Why JSON is lossless for structure
JSON export preserves the conversation's complete underlying data structure. Each message is serialized as an object with at minimum a role field ("user" or "assistant") and a content field containing the full message text. Nothing is discarded:
- Code blocks are present as strings in the content field - the fence markers and language label are preserved in the raw text
- LaTeX math appears as LaTeX source in the content string, exactly as ChatGPT generated it
- Table content is present as text - the Markdown pipe syntax or HTML table markup is in the string
- Image references or URLs are preserved as string values
- Message sequence and roles are preserved - you can reconstruct the full conversation from the JSON
JSON is not human-readable in the way a PDF or Markdown file is, but it is the only format where no information is lost. This makes it the best choice for programmatic use: feeding into an analysis script, importing into a database, or building a searchable archive of conversations where you may want to extract specific fields later.
Quick format recommendations by content type
If your goal is saving a conversation without any formatting loss, see the dedicated guide on saving ChatGPT conversations without losing formatting.
- Math-heavy conversation → PDF (typeset equations) or Markdown (LaTeX source for editors with math support)
- Code-heavy conversation → Markdown (fenced blocks, language labels, works in GitHub and Obsidian) or PDF
- Conversation with DALL·E images → PDF or HTML (both embed images)
- Conversation with tables → PDF, HTML, or Markdown (all preserve table structure)
- Plain dialogue, no special formatting → TXT or Markdown (both work well)
- Data analysis → JSON or CSV
Frequently asked questions
Does exporting ChatGPT to PDF preserve images?
Yes. PDF export includes DALL·E generated images and images you uploaded to the conversation. They appear inline in the PDF document.
Does Markdown export preserve tables?
Yes. ChatCache exports tables as standard Markdown pipe table syntax, which renders correctly in GitHub, Obsidian, Typora, and other Markdown editors that support GFM tables.
Which format best preserves LaTeX math?
PDF is the best choice for typeset math - it renders equations as visual notation, not raw source. Markdown preserves the LaTeX source code for use in editors that support math rendering like Obsidian.
Does HTML export preserve DALL·E images?
Yes. HTML export embeds images inline in the file. The resulting .html file is self-contained - images are included, not linked externally.
What does TXT export do with code blocks?
TXT export preserves the raw text of code but loses fenced block formatting and syntax highlighting.

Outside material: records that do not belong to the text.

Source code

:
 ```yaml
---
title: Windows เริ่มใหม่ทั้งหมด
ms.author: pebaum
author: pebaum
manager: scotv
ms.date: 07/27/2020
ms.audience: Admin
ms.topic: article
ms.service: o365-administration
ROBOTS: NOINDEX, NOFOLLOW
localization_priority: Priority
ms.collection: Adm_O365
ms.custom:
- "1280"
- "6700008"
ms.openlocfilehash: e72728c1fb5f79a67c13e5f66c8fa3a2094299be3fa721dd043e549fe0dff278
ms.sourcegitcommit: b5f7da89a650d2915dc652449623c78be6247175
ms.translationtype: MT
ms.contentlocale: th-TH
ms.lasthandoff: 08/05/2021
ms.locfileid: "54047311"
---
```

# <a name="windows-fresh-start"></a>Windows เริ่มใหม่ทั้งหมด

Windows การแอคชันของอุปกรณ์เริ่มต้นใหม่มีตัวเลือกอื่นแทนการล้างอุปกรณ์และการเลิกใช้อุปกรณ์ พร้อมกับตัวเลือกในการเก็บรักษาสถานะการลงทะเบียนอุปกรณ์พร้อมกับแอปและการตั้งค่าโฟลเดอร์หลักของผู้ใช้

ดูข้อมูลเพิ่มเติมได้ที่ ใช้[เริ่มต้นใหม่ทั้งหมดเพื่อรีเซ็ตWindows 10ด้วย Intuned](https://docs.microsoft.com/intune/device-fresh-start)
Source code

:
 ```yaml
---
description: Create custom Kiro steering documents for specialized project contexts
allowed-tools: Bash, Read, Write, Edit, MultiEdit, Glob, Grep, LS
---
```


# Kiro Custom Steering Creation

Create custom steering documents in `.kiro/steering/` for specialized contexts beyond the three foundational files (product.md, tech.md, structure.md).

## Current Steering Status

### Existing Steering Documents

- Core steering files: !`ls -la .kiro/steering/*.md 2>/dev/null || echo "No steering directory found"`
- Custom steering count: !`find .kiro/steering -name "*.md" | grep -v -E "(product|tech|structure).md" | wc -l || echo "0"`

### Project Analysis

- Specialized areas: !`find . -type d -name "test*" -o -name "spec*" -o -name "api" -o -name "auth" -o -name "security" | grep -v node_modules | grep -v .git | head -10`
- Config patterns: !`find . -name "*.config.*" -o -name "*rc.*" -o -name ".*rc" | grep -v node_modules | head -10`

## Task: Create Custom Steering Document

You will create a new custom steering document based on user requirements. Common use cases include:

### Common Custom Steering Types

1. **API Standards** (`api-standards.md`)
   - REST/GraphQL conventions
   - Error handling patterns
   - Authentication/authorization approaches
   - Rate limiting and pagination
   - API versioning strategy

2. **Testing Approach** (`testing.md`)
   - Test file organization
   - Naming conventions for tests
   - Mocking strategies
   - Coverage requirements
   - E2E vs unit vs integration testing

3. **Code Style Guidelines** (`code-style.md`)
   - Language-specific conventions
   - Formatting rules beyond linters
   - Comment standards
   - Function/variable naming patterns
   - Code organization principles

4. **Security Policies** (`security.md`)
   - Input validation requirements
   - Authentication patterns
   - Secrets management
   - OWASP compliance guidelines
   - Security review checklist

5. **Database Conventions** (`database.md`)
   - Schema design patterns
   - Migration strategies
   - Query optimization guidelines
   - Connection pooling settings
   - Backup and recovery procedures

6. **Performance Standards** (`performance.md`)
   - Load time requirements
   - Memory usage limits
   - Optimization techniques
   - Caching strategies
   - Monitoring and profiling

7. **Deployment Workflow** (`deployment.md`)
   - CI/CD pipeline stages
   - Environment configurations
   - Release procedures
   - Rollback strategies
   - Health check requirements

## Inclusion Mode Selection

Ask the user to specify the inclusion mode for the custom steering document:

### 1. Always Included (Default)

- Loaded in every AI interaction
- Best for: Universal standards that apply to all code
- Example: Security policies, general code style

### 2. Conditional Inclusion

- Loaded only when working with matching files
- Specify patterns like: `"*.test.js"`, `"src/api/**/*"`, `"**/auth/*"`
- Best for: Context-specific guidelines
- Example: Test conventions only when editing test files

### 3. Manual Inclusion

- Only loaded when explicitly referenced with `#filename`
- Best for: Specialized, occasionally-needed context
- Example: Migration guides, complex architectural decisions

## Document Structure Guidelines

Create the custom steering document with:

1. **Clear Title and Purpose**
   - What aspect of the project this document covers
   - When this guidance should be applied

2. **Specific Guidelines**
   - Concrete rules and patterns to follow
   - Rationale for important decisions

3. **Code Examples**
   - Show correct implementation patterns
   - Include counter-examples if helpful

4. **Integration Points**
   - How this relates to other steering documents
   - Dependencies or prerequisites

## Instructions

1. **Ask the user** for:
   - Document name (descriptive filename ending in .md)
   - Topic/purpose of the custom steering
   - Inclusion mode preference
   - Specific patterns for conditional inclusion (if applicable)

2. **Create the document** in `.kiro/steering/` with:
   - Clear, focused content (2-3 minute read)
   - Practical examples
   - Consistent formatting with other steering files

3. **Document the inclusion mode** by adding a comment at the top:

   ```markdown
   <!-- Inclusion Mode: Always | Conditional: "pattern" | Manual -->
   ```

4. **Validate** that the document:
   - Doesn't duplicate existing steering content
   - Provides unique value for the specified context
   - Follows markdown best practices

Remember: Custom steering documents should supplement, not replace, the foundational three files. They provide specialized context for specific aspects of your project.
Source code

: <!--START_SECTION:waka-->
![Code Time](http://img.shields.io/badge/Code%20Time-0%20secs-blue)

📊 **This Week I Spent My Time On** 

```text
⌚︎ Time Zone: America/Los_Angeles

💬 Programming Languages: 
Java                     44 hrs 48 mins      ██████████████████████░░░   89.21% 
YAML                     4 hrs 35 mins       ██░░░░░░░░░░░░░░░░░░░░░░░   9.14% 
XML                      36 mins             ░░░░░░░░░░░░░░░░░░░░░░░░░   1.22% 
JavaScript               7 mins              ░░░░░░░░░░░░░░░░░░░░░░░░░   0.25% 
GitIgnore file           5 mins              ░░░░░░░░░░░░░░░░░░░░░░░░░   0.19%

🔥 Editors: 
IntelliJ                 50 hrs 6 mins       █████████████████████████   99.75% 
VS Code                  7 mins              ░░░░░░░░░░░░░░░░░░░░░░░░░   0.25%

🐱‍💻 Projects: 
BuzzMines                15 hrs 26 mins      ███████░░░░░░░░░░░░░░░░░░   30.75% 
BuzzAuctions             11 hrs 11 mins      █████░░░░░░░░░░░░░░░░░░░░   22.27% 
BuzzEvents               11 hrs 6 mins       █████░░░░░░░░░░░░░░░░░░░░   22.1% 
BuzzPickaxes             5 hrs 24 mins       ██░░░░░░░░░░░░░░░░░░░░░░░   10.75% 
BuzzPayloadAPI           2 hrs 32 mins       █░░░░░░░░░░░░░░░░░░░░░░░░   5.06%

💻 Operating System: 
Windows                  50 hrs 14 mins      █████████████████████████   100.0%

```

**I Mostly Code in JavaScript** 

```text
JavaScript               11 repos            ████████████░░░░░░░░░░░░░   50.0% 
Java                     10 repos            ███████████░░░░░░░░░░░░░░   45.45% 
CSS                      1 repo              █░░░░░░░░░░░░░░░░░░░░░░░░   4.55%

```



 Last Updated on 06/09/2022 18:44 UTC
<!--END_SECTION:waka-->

The code content is present but rendered as plain text without language markers.
Why does TXT export lose all formatting?
Plain text by definition has no formatting layer. TXT is a byte stream of characters with no structure markup - no bold, no tables, no code fences, no math rendering. Bullet points may appear as hyphens and bold text as plain text. Use TXT only when you need raw content without any formatting overhead.
Why is JSON the most lossless export format for structure?
JSON export preserves the conversation's underlying data structure - each message as an object with role (user or assistant), content, and metadata. No information is discarded. Code blocks are present as strings, LaTeX as LaTeX source, table content as text. JSON is not human-readable in the way PDF is, but it is lossless for programmatic processing or archiving.